Primi lavori significativi in tale ambito, probabilmente eseguiti alla fine degli anni Settanta, sono le due versioni del Seppellimento di un martire (una nella collezione Giacoboni) e il Trittico della vita di Gesù (collezione privata); di maggiore importanza è il Gesù deposto nel sepolcro del 1881 (Sariano, parrocchiale), ispirato a un'incisione di G. Dorè. Il G. realizzò quindi il S. Giovanni Battista della parrocchiale di Santimento (1885), il S. Anselmo (oggi in cattivo stato di conservazione) della parrocchiale di Baggio (1886), il S. Opilio del seminario vescovile di Piacenza (1888) e una serie di versioni di Stella matutina (L'Assunta). Da ricordare, ancora, sempre a Piacenza, Il martirio di s. Eufemia del 1893 nella chiesa omonima, Getsemani (1894) e la Sacra Famiglia (1898) nella chiesa del S. Sepolcro.
Completa la sua produzione la più libera pittura di paesaggio, regolarmente praticata ma difficilmente databile, almeno fino al 1895. Dai soggiorni presso C. Bachofen a Sori, nel 1895 e nel 1896, trasse ispirazione per vedute della costa ligure e della sua vegetazione, ma soprattutto per la creazione di numerose marine: tema che avrebbe sviluppato anche negli anni seguenti.
Nel 1903 il G. venne nominato conservatore del Museo civico di Piacenza; nel 1911 diventò insegnante di figura all'Istituto Gazzola, prendendo il posto di S. Bruzzi.
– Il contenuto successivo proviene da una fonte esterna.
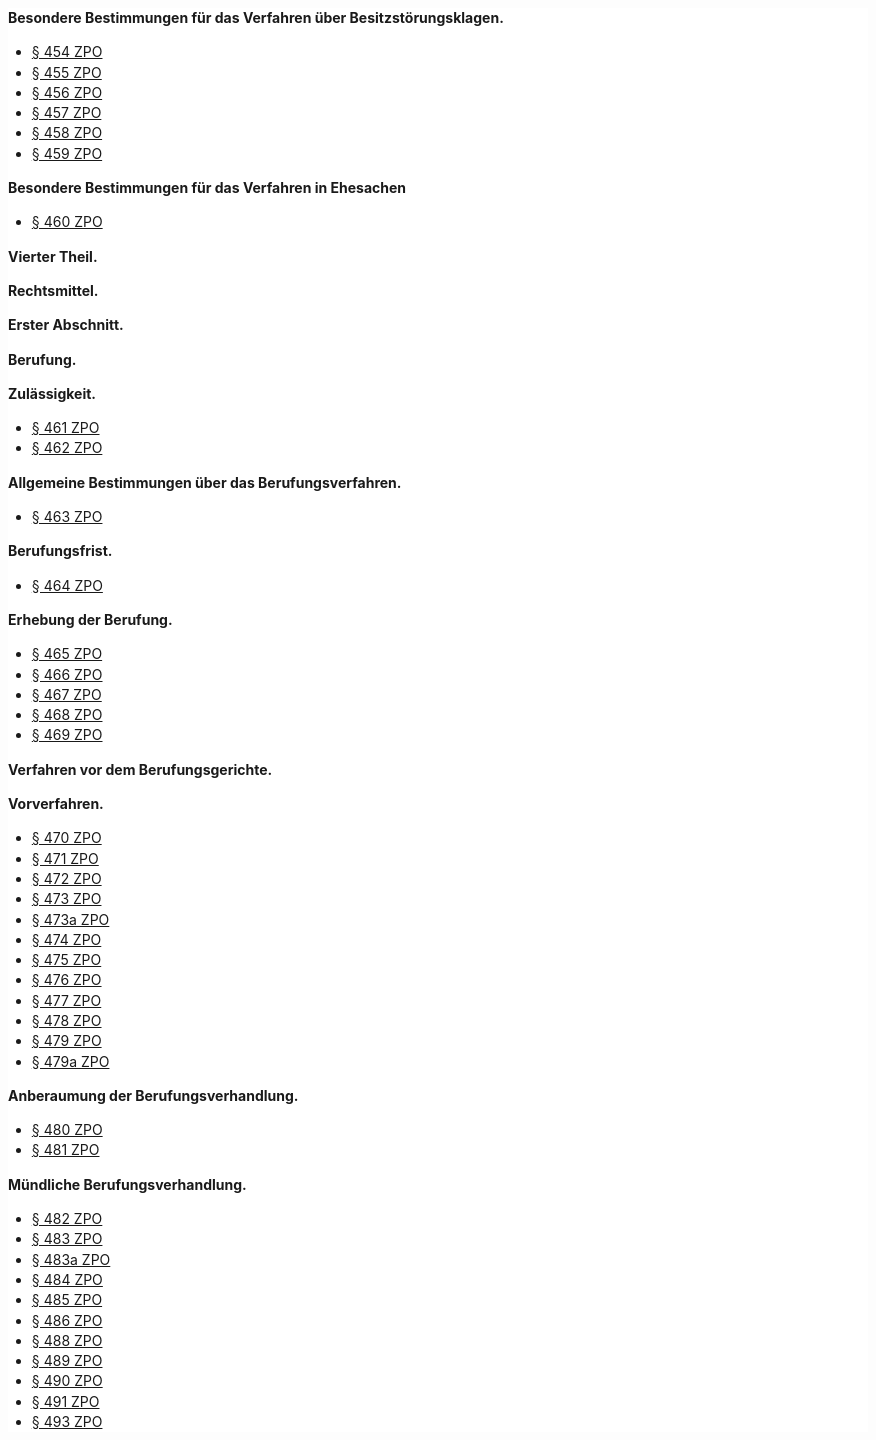 **Besondere Bestimmungen für das Verfahren über Besitzstörungsklagen.**  
* [§ 454 ZPO](BG.ZPO.015.md#-454-zpo)
* [§ 455 ZPO](BG.ZPO.015.md#-455-zpo)
* [§ 456 ZPO](BG.ZPO.015.md#-456-zpo)
* [§ 457 ZPO](BG.ZPO.015.md#-457-zpo)
* [§ 458 ZPO](BG.ZPO.015.md#-458-zpo)
* [§ 459 ZPO](BG.ZPO.015.md#-459-zpo)

**Besondere Bestimmungen für das Verfahren in Ehesachen**  
* [§ 460 ZPO](BG.ZPO.016.md#-460-zpo)

**Vierter Theil.**  

**Rechtsmittel.**  

**Erster Abschnitt.**  

**Berufung.**  

**Zulässigkeit.**  
* [§ 461 ZPO](BG.ZPO.016.md#-461-zpo)
* [§ 462 ZPO](BG.ZPO.016.md#-462-zpo)

**Allgemeine Bestimmungen über das Berufungsverfahren.**  
* [§ 463 ZPO](BG.ZPO.016.md#-463-zpo)

**Berufungsfrist.**  
* [§ 464 ZPO](BG.ZPO.016.md#-464-zpo)

**Erhebung der Berufung.**  
* [§ 465 ZPO](BG.ZPO.016.md#-465-zpo)
* [§ 466 ZPO](BG.ZPO.016.md#-466-zpo)
* [§ 467 ZPO](BG.ZPO.016.md#-467-zpo)
* [§ 468 ZPO](BG.ZPO.016.md#-468-zpo)
* [§ 469 ZPO](BG.ZPO.016.md#-469-zpo)

**Verfahren vor dem Berufungsgerichte.**  

**Vorverfahren.**  
* [§ 470 ZPO](BG.ZPO.016.md#-470-zpo)
* [§ 471 ZPO](BG.ZPO.016.md#-471-zpo)
* [§ 472 ZPO](BG.ZPO.016.md#-472-zpo)
* [§ 473 ZPO](BG.ZPO.016.md#-473-zpo)
* [§ 473a ZPO](BG.ZPO.016.md#-473a-zpo)
* [§ 474 ZPO](BG.ZPO.016.md#-474-zpo)
* [§ 475 ZPO](BG.ZPO.016.md#-475-zpo)
* [§ 476 ZPO](BG.ZPO.016.md#-476-zpo)
* [§ 477 ZPO](BG.ZPO.016.md#-477-zpo)
* [§ 478 ZPO](BG.ZPO.016.md#-478-zpo)
* [§ 479 ZPO](BG.ZPO.016.md#-479-zpo)
* [§ 479a ZPO](BG.ZPO.016.md#-479a-zpo)

**Anberaumung der Berufungsverhandlung.**  
* [§ 480 ZPO](BG.ZPO.017.md#-480-zpo)
* [§ 481 ZPO](BG.ZPO.017.md#-481-zpo)

**Mündliche Berufungsverhandlung.**  
* [§ 482 ZPO](BG.ZPO.017.md#-482-zpo)
* [§ 483 ZPO](BG.ZPO.017.md#-483-zpo)
* [§ 483a ZPO](BG.ZPO.017.md#-483a-zpo)
* [§ 484 ZPO](BG.ZPO.017.md#-484-zpo)
* [§ 485 ZPO](BG.ZPO.017.md#-485-zpo)
* [§ 486 ZPO](BG.ZPO.017.md#-486-zpo)
* [§ 488 ZPO](BG.ZPO.017.md#-488-zpo)
* [§ 489 ZPO](BG.ZPO.017.md#-489-zpo)
* [§ 490 ZPO](BG.ZPO.017.md#-490-zpo)
* [§ 491 ZPO](BG.ZPO.017.md#-491-zpo)
* [§ 493 ZPO](BG.ZPO.017.md#-493-zpo)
Il G. morì a Piacenza il 17 ag. 1928.
Fonti e Bibl.: G. Gozzoli, Gli artisti viventi, Roma 1882, s.v.; Esposizione di belle arti in Roma, 1883. Catalogo generale ufficiale, Roma 1883, pp. 73, 81, 86, 92; A. De Gubernatis, Diz. degli artisti italiani viventi, Firenze 1889, p. 223; G. Carotti, Arte contemporanea. Esposizione triennale di belle arti all'Accademia di Brera, in Emporium, VI (1897), pp. 20 s.; Catalogo di arte sacra…, Torino 1898, p. 218; E. Somaré - G. Bertucci, in Mostra postuma di F. G. (catal., Piacenza), Milano 1939; E. Somaré, Un pittore rivendicato: F. G., in L'Esame, VI (1939), pp. 277-284; G. Piovene, Un artista rivalutato: F. G., in Corriere della sera, 19 ott. 1939; C. Carrà, F. G., un artista sacrificato, in L'Ambrosiano, 9 nov. 1939; A. Carpi, Mostra postuma di F. G. a Piacenza, in L'Illustrazione italiana, 12 nov. 1939, pp. 729 s.; F. Arisi, F. G., in Arch. stor. per le provincie parmensi, s. 4, XXIX (1977), pp. 207-217; M. Poggialini Tominetti, in Arte e socialità in Italia dal realismo al simbolismo, 1865-1915 (catal., Permanente), Milano 1979, pp. 127 s.; F. Arisi, Disegni di F. G. (catal., galleria la Meridiana), Piacenza 1981; Id., F. G., dipinti (catal., galleria Braga), Piacenza 1983; R. Tassi, La pittura emiliana dell'Ottocento, in Ottocento. Catalogo dell'arte italiana dell'Ottocento, n. 15, Milano 1986, pp. 32 s.; A. Braga, F. G., ibid., n. 16, Milano 1987, pp. 48 s.; F. Arisi, F. G., 1855-1928 (catal., galleria Braga), Piacenza 1988 (con bibl.); G. Bruno, Stefano Bruzzi - F. G. (catal., Bologna), Piacenza 1990, pp. 47-63; G. Martinelli Braglia, La pittura in Emilia Romagna, in La pittura in Italia. L'Ottocento, Milano 1991, I, p. 267; II, p. 848; S. Fugazza, Italia romantica (catal., galleria Braga), Piacenza 1996, passim; Id., "Avanguardie" a Piacenza, 1855-1955 (catal., galleria Braga), Piacenza 1997, passim; U. Thieme - F. Becker, Künstlerlexikon, XIII, p. 573.